La síntesis que logra entre esas dos jóvenes tradiciones asombra. Un manejo de actores que –salvo en el protagonista masculino– transmite la tensión con sutileza. Una cámara que parece sentirse cómoda tanto en la vibrante claustrofobia de la gran ciudad como en el bucólico romanticismo del plenilunio sobre un lago. Pulso inusual para filmar la catástrofe natural. Suavidad en las transiciones entre registros: del thriller al melodrama y luego a la comedia, para terminar retomando el suspenso con la duda de si irrumpirá, o no, la pesadilla de lo trágico. Audacia para superponer la fantasmagoría de una ansiedad sobre lo que está mostrando la cámara. Libertad para jugar con los intertítulos: cuando la amante sugiere que el marido ahogue a la esposa, las letras chorrean acuáticas.
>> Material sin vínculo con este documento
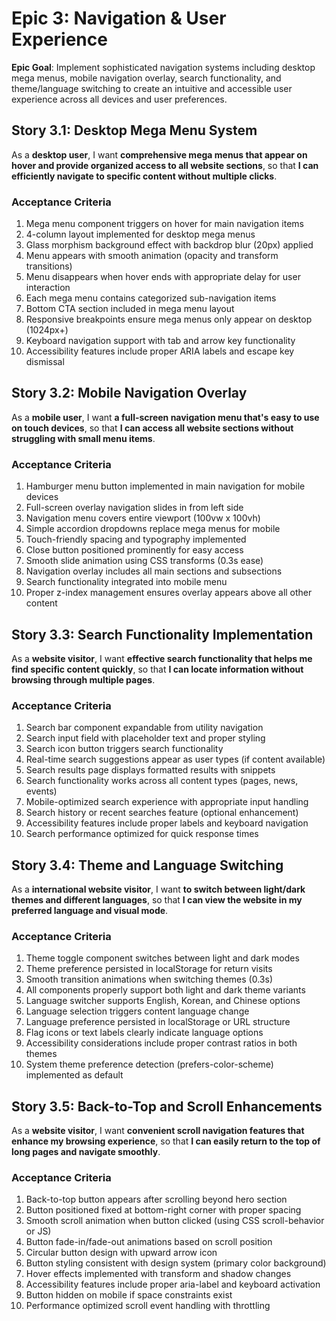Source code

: # Epic 3: Navigation & User Experience

**Epic Goal**: Implement sophisticated navigation systems including desktop mega menus, mobile navigation overlay, search functionality, and theme/language switching to create an intuitive and accessible user experience across all devices and user preferences.

## Story 3.1: Desktop Mega Menu System

As a **desktop user**,
I want **comprehensive mega menus that appear on hover and provide organized access to all website sections**,
so that **I can efficiently navigate to specific content without multiple clicks**.

### Acceptance Criteria
1. Mega menu component triggers on hover for main navigation items
2. 4-column layout implemented for desktop mega menus
3. Glass morphism background effect with backdrop blur (20px) applied
4. Menu appears with smooth animation (opacity and transform transitions)
5. Menu disappears when hover ends with appropriate delay for user interaction
6. Each mega menu contains categorized sub-navigation items
7. Bottom CTA section included in mega menu layout
8. Responsive breakpoints ensure mega menus only appear on desktop (1024px+)
9. Keyboard navigation support with tab and arrow key functionality
10. Accessibility features include proper ARIA labels and escape key dismissal

## Story 3.2: Mobile Navigation Overlay

As a **mobile user**,
I want **a full-screen navigation menu that's easy to use on touch devices**,
so that **I can access all website sections without struggling with small menu items**.

### Acceptance Criteria
1. Hamburger menu button implemented in main navigation for mobile devices
2. Full-screen overlay navigation slides in from left side
3. Navigation menu covers entire viewport (100vw x 100vh)
4. Simple accordion dropdowns replace mega menus for mobile
5. Touch-friendly spacing and typography implemented
6. Close button positioned prominently for easy access
7. Smooth slide animation using CSS transforms (0.3s ease)
8. Navigation overlay includes all main sections and subsections
9. Search functionality integrated into mobile menu
10. Proper z-index management ensures overlay appears above all other content

## Story 3.3: Search Functionality Implementation

As a **website visitor**,
I want **effective search functionality that helps me find specific content quickly**,
so that **I can locate information without browsing through multiple pages**.

### Acceptance Criteria
1. Search bar component expandable from utility navigation
2. Search input field with placeholder text and proper styling
3. Search icon button triggers search functionality
4. Real-time search suggestions appear as user types (if content available)
5. Search results page displays formatted results with snippets
6. Search functionality works across all content types (pages, news, events)
7. Mobile-optimized search experience with appropriate input handling
8. Search history or recent searches feature (optional enhancement)
9. Accessibility features include proper labels and keyboard navigation
10. Search performance optimized for quick response times

## Story 3.4: Theme and Language Switching

As a **international website visitor**,
I want **to switch between light/dark themes and different languages**,
so that **I can view the website in my preferred language and visual mode**.

### Acceptance Criteria
1. Theme toggle component switches between light and dark modes
2. Theme preference persisted in localStorage for return visits
3. Smooth transition animations when switching themes (0.3s)
4. All components properly support both light and dark theme variants
5. Language switcher supports English, Korean, and Chinese options
6. Language selection triggers content language change
7. Language preference persisted in localStorage or URL structure
8. Flag icons or text labels clearly indicate language options
9. Accessibility considerations include proper contrast ratios in both themes
10. System theme preference detection (prefers-color-scheme) implemented as default

## Story 3.5: Back-to-Top and Scroll Enhancements

As a **website visitor**,
I want **convenient scroll navigation features that enhance my browsing experience**,
so that **I can easily return to the top of long pages and navigate smoothly**.

### Acceptance Criteria
1. Back-to-top button appears after scrolling beyond hero section
2. Button positioned fixed at bottom-right corner with proper spacing
3. Smooth scroll animation when button clicked (using CSS scroll-behavior or JS)
4. Button fade-in/fade-out animations based on scroll position
5. Circular button design with upward arrow icon
6. Button styling consistent with design system (primary color background)
7. Hover effects implemented with transform and shadow changes
8. Accessibility features include proper aria-label and keyboard activation
9. Button hidden on mobile if space constraints exist
10. Performance optimized scroll event handling with throttling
Envejecer bien es un arte. Algunas películas lo desconocen. Exigen que el presente les disculpe las limitaciones de su tiempo. Otras, como Amanecer, mantienen el imán de su fascinación. Se olvida, a poco de empezar a verlas, que sus herramientas provienen de la prehistoria de la técnica cinematográfica. Es verdad que su sensibilidad es mojigata, pero el magnetismo perdura, aunque su moralina se haya hundido.